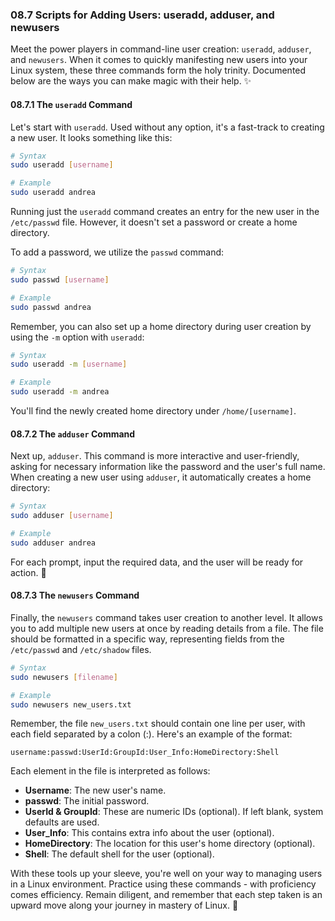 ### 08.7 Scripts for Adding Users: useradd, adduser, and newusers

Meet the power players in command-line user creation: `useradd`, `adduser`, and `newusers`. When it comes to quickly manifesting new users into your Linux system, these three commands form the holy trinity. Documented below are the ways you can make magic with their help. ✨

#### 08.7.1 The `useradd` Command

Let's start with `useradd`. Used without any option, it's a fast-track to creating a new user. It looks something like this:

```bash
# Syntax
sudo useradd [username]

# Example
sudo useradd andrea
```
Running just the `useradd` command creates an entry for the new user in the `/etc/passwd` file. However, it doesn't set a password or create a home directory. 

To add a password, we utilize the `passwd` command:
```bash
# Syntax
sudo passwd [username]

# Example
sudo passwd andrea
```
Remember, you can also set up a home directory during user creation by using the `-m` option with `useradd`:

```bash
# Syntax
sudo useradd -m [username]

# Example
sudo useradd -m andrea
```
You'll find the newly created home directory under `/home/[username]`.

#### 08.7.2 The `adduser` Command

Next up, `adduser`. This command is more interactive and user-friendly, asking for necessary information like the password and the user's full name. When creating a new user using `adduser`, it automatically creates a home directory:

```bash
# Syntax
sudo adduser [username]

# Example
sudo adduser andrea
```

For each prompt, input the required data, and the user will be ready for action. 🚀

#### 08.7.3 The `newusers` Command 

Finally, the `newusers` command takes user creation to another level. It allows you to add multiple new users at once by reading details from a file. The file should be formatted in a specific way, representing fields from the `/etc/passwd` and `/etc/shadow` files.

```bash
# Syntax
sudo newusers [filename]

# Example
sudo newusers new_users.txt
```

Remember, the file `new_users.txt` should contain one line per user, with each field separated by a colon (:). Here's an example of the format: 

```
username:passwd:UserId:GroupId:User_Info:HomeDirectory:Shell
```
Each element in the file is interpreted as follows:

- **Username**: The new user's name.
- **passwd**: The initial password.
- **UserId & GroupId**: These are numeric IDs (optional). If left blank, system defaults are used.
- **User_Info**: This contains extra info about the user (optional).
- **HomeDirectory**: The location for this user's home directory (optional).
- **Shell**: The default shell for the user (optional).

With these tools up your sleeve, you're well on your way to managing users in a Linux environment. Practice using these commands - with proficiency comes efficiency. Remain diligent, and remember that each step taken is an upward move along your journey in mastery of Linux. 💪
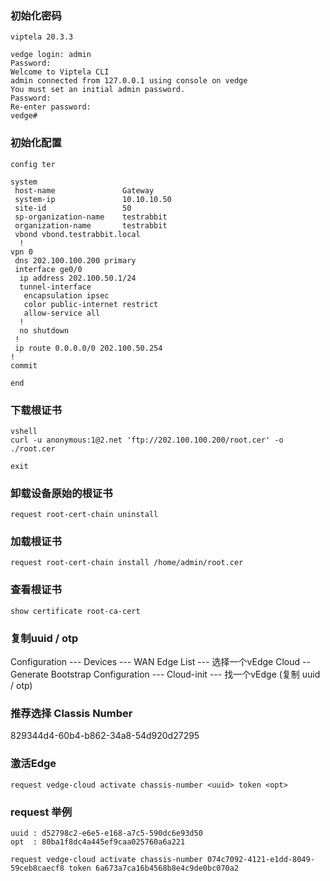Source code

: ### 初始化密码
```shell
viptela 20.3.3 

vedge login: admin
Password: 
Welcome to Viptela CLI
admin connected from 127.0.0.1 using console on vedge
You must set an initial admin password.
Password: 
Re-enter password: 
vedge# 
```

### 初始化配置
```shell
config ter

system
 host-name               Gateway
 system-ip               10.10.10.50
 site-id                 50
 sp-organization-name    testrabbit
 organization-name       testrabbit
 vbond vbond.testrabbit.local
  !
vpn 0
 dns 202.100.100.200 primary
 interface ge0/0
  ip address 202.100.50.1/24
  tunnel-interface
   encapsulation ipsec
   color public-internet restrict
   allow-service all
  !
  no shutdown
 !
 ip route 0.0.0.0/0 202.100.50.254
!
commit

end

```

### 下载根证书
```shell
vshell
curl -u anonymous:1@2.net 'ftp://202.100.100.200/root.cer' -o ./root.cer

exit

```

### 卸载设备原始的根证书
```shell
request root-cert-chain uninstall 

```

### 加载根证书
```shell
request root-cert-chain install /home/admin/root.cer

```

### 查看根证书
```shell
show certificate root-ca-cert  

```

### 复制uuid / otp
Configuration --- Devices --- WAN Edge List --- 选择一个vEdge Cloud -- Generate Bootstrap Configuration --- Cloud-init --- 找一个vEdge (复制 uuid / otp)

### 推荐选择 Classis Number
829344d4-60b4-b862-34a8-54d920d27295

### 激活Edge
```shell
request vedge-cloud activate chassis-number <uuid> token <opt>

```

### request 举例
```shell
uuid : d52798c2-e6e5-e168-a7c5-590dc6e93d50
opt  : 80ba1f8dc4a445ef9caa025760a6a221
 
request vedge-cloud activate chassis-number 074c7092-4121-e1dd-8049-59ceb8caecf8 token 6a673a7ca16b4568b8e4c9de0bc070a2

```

---

TASK DIRECTIONS:
Copy out the data above exactly, except the pictures.

EXERCISE SOLUTION:
 ### 08.7 Scripts for Adding Users: useradd, adduser, and newusers

Meet the power players in command-line user creation: `useradd`, `adduser`, and `newusers`. When it comes to quickly manifesting new users into your Linux system, these three commands form the holy trinity. Documented below are the ways you can make magic with their help. ✨

#### 08.7.1 The `useradd` Command

Let's start with `useradd`. Used without any option, it's a fast-track to creating a new user. It looks something like this:

```bash
# Syntax
sudo useradd [username]

# Example
sudo useradd andrea
```
Running just the `useradd` command creates an entry for the new user in the `/etc/passwd` file. However, it doesn't set a password or create a home directory. 

To add a password, we utilize the `passwd` command:
```bash
# Syntax
sudo passwd [username]

# Example
sudo passwd andrea
```
Remember, you can also set up a home directory during user creation by using the `-m` option with `useradd`:

```bash
# Syntax
sudo useradd -m [username]

# Example
sudo useradd -m andrea
```
You'll find the newly created home directory under `/home/[username]`.

#### 08.7.2 The `adduser` Command

Next up, `adduser`. This command is more interactive and user-friendly, asking for necessary information like the password and the user's full name. When creating a new user using `adduser`, it automatically creates a home directory:

```bash
# Syntax
sudo adduser [username]

# Example
sudo adduser andrea
```

For each prompt, input the required data, and the user will be ready for action. 🚀

#### 08.7.3 The `newusers` Command 

Finally, the `newusers` command takes user creation to another level. It allows you to add multiple new users at once by reading details from a file. The file should be formatted in a specific way, representing fields from the `/etc/passwd` and `/etc/shadow` files.

```bash
# Syntax
sudo newusers [filename]

# Example
sudo newusers new_users.txt
```

Remember, the file `new_users.txt` should contain one line per user, with each field separated by a colon (:). Here's an example of the format: 

```
username:passwd:UserId:GroupId:User_Info:HomeDirectory:Shell
```
Each element in the file is interpreted as follows:

- **Username**: The new user's name.
- **passwd**: The initial password.
- **UserId & GroupId**: These are numeric IDs (optional). If left blank, system defaults are used.
- **User_Info**: This contains extra info about the user (optional).
- **HomeDirectory**: The location for this user's home directory (optional).
- **Shell**: The default shell for the user (optional).

With these tools up your sleeve, you're well on your way to managing users in a Linux environment. Practice using these commands - with proficiency comes efficiency. Remain diligent, and remember that each step taken is an upward move along your journey in mastery of Linux. 💪
Source code

: ### 初始化密码
```shell
viptela 20.3.3 

vedge login: admin
Password: 
Welcome to Viptela CLI
admin connected from 127.0.0.1 using console on vedge
You must set an initial admin password.
Password: 
Re-enter password: 
vedge# 
```

### 初始化配置
```shell
config ter

system
 host-name               Gateway
 system-ip               10.10.10.50
 site-id                 50
 sp-organization-name    testrabbit
 organization-name       testrabbit
 vbond vbond.testrabbit.local
  !
vpn 0
 dns 202.100.100.200 primary
 interface ge0/0
  ip address 202.100.50.1/24
  tunnel-interface
   encapsulation ipsec
   color public-internet restrict
   allow-service all
  !
  no shutdown
 !
 ip route 0.0.0.0/0 202.100.50.254
!
commit

end

```

### 下载根证书
```shell
vshell
curl -u anonymous:1@2.net 'ftp://202.100.100.200/root.cer' -o ./root.cer

exit

```

### 卸载设备原始的根证书
```shell
request root-cert-chain uninstall 

```

### 加载根证书
```shell
request root-cert-chain install /home/admin/root.cer

```

### 查看根证书
```shell
show certificate root-ca-cert  

```

### 复制uuid / otp
Configuration --- Devices --- WAN Edge List --- 选择一个vEdge Cloud -- Generate Bootstrap Configuration --- Cloud-init --- 找一个vEdge (复制 uuid / otp)

### 推荐选择 Classis Number
829344d4-60b4-b862-34a8-54d920d27295

### 激活Edge
```shell
request vedge-cloud activate chassis-number <uuid> token <opt>

```

### request 举例
```shell
uuid : d52798c2-e6e5-e168-a7c5-590dc6e93d50
opt  : 80ba1f8dc4a445ef9caa025760a6a221
 
request vedge-cloud activate chassis-number 074c7092-4121-e1dd-8049-59ceb8caecf8 token 6a673a7ca16b4568b8e4c9de0bc070a2

```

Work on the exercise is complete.